● **Problem requirements**
Show each line of the records in which the word "Comparison" occurs.

● **Excerpted records**
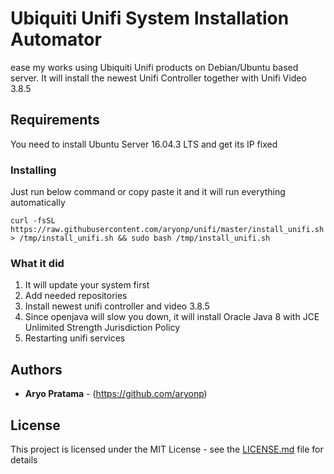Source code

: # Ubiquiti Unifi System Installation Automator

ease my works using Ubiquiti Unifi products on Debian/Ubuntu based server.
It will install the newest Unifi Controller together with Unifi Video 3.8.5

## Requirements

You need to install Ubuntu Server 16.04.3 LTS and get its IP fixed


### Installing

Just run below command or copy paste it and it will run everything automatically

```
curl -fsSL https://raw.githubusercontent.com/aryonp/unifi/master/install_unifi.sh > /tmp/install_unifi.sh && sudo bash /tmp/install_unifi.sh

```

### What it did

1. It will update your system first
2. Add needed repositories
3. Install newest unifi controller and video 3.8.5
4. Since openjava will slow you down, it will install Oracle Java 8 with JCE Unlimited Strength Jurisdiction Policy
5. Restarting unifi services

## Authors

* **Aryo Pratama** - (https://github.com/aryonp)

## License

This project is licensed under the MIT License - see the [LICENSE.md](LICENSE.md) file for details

--

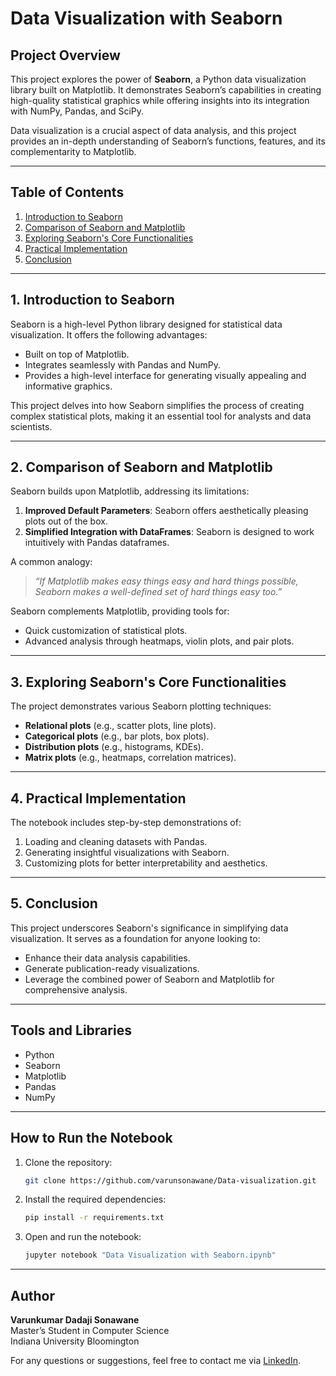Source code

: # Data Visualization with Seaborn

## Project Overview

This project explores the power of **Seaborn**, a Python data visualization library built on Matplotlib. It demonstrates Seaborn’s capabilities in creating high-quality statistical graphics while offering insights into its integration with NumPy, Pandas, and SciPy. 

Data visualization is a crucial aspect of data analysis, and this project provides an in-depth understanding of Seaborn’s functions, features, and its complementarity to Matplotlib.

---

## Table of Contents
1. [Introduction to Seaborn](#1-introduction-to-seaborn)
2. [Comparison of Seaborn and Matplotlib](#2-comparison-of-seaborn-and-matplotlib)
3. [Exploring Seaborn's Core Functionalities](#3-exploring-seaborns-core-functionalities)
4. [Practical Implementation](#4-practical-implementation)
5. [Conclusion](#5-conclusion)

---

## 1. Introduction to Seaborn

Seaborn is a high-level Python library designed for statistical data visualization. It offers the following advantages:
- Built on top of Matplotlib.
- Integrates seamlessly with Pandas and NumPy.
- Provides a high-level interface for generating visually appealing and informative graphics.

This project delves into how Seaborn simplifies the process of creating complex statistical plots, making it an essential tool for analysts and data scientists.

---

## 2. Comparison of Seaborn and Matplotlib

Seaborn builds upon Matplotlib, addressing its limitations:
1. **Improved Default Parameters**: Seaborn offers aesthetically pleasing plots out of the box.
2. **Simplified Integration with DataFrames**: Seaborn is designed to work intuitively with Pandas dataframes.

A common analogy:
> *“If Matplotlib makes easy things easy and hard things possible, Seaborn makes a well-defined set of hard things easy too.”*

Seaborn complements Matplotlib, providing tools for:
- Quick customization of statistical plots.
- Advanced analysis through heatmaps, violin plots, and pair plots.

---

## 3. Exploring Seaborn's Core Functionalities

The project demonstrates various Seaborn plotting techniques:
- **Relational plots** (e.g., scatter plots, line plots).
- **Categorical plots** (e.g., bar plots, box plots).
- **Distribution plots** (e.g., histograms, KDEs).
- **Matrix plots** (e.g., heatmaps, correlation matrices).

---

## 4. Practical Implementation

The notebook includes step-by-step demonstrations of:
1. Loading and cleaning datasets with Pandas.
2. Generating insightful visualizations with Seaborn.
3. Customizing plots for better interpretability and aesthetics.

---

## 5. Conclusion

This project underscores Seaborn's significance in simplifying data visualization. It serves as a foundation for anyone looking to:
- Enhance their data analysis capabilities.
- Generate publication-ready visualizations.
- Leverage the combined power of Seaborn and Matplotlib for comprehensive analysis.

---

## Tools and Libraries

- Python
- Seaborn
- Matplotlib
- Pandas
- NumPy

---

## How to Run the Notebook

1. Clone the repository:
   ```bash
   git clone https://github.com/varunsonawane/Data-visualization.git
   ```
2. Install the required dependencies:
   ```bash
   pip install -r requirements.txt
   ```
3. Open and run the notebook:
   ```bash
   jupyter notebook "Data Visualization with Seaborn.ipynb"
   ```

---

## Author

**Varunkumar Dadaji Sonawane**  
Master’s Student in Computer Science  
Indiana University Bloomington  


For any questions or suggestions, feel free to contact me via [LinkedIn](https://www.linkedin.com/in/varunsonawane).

● **Answer to this task**
2. [Comparison of Seaborn and Matplotlib](#2-comparison-of-seaborn-and-matplotlib)
## 2. Comparison of Seaborn and Matplotlib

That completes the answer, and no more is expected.